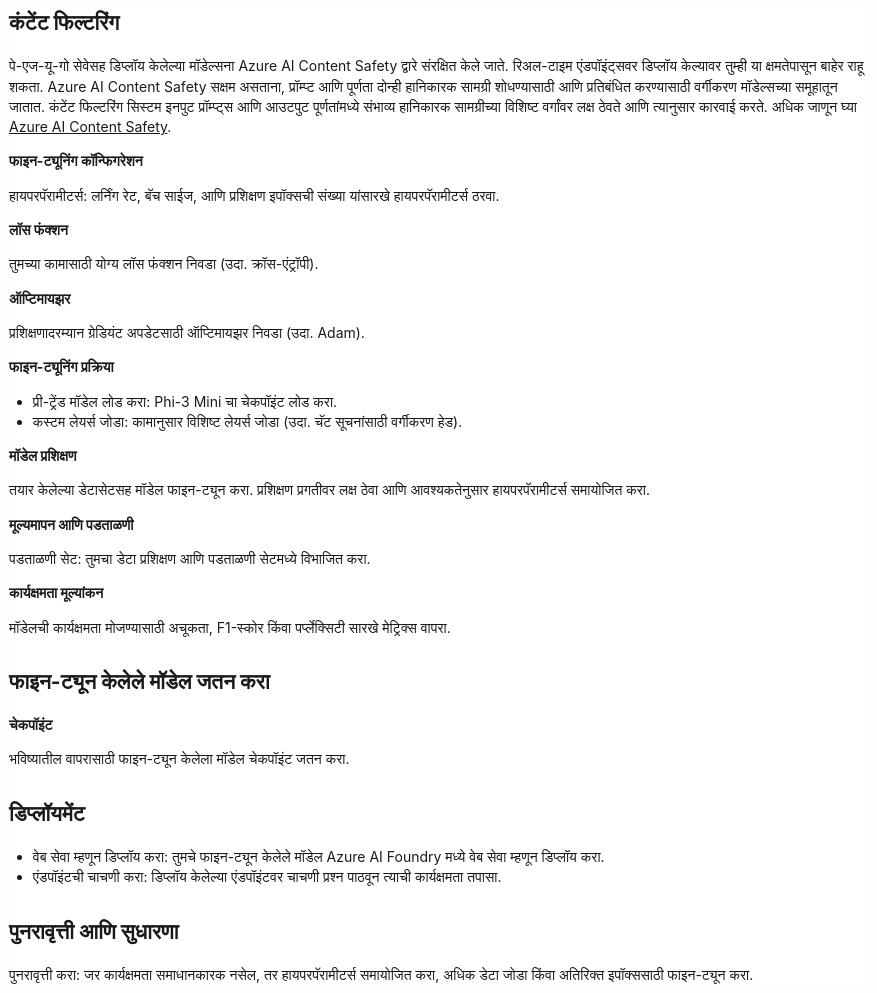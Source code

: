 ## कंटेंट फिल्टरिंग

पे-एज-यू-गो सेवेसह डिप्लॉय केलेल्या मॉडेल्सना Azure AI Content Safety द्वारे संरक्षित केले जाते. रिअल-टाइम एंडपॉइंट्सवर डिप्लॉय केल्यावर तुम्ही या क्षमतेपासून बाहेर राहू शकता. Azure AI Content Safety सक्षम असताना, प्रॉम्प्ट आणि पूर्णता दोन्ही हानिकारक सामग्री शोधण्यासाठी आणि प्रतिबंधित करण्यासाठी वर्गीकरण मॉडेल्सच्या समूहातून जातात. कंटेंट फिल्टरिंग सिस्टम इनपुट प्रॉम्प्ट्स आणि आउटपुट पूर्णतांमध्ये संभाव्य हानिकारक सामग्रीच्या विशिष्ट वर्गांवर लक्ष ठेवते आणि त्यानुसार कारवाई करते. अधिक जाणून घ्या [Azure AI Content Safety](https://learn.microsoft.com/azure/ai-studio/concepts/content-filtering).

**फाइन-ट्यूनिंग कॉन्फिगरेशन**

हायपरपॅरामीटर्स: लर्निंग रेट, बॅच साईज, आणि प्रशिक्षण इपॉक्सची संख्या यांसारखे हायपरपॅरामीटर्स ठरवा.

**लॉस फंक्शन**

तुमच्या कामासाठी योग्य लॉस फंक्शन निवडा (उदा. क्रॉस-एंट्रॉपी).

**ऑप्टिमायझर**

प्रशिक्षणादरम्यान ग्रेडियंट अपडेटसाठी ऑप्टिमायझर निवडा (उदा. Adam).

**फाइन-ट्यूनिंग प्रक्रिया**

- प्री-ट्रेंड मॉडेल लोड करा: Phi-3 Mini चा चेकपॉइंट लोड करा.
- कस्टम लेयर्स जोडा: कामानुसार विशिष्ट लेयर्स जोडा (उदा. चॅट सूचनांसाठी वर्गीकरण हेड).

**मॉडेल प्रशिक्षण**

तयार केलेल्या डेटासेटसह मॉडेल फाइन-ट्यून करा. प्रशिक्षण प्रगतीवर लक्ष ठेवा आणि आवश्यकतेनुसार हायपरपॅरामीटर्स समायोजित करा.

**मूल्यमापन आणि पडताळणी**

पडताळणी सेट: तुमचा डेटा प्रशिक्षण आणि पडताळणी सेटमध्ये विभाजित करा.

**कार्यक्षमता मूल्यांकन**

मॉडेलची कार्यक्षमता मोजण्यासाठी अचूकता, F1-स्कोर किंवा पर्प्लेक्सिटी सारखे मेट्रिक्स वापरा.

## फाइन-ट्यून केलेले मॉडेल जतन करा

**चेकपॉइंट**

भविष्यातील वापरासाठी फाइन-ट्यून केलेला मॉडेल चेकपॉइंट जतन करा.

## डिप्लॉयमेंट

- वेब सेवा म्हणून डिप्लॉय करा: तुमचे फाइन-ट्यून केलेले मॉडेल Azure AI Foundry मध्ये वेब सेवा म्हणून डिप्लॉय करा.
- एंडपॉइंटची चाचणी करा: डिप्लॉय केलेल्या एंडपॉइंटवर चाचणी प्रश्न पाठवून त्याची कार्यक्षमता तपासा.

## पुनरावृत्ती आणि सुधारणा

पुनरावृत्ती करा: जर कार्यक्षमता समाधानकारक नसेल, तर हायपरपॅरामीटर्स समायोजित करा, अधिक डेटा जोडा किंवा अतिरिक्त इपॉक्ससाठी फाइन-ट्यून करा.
---
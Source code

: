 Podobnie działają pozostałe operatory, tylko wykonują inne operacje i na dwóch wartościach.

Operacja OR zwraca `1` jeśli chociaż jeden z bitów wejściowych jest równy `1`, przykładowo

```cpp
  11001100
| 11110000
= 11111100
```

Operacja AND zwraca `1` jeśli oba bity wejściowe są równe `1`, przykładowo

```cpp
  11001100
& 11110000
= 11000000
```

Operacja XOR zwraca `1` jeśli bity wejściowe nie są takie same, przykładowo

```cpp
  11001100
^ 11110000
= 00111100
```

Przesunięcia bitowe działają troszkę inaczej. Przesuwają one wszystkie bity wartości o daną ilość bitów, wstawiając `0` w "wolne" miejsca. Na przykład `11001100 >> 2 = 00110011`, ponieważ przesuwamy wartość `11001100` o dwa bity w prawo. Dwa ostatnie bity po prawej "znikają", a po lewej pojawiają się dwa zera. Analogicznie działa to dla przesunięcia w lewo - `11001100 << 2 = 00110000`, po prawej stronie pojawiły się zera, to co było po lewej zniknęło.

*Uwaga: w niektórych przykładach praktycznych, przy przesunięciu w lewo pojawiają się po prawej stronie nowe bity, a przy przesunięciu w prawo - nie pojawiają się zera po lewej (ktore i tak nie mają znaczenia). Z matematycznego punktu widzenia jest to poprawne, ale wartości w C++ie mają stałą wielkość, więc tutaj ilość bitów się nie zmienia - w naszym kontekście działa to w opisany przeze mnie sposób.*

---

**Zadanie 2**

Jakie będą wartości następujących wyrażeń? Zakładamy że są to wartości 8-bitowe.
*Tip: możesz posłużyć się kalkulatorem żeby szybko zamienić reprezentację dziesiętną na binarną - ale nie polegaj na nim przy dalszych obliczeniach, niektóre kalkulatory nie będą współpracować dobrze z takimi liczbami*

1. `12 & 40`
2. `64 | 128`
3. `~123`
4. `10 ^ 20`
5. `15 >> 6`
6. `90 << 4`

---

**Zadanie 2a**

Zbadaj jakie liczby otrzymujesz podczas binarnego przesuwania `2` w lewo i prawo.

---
* * *
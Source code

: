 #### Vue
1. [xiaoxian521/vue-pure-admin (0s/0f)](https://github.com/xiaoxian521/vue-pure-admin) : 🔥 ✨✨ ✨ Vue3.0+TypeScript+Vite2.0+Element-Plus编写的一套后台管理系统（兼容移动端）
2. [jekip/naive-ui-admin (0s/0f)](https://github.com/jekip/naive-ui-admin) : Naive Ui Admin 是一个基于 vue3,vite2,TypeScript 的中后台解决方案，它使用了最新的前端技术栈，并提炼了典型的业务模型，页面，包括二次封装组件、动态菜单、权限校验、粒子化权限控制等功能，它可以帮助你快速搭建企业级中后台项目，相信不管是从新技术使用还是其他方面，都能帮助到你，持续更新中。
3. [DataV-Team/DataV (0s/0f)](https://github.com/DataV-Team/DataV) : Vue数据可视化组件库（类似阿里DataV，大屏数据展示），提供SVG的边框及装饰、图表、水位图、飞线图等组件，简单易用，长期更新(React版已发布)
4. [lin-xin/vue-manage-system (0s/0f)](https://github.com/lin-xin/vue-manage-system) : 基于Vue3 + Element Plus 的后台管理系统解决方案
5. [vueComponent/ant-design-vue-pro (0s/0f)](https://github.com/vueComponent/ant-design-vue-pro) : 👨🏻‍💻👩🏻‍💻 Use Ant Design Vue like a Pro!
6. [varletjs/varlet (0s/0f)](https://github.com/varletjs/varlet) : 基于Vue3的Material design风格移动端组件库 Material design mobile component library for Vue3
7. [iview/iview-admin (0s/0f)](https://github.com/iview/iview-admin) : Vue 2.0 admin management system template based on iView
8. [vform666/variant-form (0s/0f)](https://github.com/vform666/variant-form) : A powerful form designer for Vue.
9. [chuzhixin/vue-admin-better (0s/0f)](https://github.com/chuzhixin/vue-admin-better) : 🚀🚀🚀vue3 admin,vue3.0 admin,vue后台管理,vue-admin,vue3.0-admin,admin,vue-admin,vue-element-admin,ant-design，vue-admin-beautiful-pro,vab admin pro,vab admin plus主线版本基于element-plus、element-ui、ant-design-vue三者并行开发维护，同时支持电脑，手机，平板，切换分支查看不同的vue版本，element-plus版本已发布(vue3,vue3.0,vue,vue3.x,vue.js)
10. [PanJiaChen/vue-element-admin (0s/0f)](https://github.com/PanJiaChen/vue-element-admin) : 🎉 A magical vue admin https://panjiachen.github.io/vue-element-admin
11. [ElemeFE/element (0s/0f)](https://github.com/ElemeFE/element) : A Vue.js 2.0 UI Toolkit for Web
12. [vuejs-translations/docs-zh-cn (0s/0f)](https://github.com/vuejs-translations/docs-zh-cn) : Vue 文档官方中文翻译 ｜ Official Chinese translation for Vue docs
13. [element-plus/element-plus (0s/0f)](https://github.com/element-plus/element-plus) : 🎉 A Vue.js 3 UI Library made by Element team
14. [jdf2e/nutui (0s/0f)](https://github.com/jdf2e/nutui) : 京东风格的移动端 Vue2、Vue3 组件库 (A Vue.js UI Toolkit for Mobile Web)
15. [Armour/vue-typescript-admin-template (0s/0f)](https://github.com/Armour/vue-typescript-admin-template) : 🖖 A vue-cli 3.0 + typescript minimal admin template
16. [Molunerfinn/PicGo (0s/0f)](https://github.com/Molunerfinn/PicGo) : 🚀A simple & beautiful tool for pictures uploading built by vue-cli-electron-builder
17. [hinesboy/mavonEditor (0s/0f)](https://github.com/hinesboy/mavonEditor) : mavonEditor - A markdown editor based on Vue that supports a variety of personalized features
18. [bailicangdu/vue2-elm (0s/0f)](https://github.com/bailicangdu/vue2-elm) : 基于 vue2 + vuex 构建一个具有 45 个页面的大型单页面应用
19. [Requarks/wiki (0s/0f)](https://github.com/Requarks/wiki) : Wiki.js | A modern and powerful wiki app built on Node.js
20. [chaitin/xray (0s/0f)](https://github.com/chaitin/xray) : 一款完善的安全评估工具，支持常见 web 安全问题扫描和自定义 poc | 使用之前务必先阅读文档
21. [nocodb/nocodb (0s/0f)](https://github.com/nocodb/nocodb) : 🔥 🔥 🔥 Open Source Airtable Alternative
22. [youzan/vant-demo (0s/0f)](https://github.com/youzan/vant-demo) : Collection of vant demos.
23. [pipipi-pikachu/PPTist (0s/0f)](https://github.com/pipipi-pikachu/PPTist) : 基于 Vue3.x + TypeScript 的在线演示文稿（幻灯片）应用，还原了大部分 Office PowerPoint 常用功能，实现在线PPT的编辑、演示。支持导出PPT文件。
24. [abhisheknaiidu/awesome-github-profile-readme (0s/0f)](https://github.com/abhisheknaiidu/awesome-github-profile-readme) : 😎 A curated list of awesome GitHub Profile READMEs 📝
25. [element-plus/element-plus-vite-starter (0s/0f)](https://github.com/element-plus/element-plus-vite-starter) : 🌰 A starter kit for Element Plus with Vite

__PROBLEM REQUIREMENTS__.
Search the entries above for the word "built" and copy each line where it appears.

__ANSWER TO THIS TASK__.
16. [Molunerfinn/PicGo (0s/0f)](https://github.com/Molunerfinn/PicGo) : 🚀A simple & beautiful tool for pictures uploading built by vue-cli-electron-builder
19. [Requarks/wiki (0s/0f)](https://github.com/Requarks/wiki) : Wiki.js | A modern and powerful wiki app built on Node.js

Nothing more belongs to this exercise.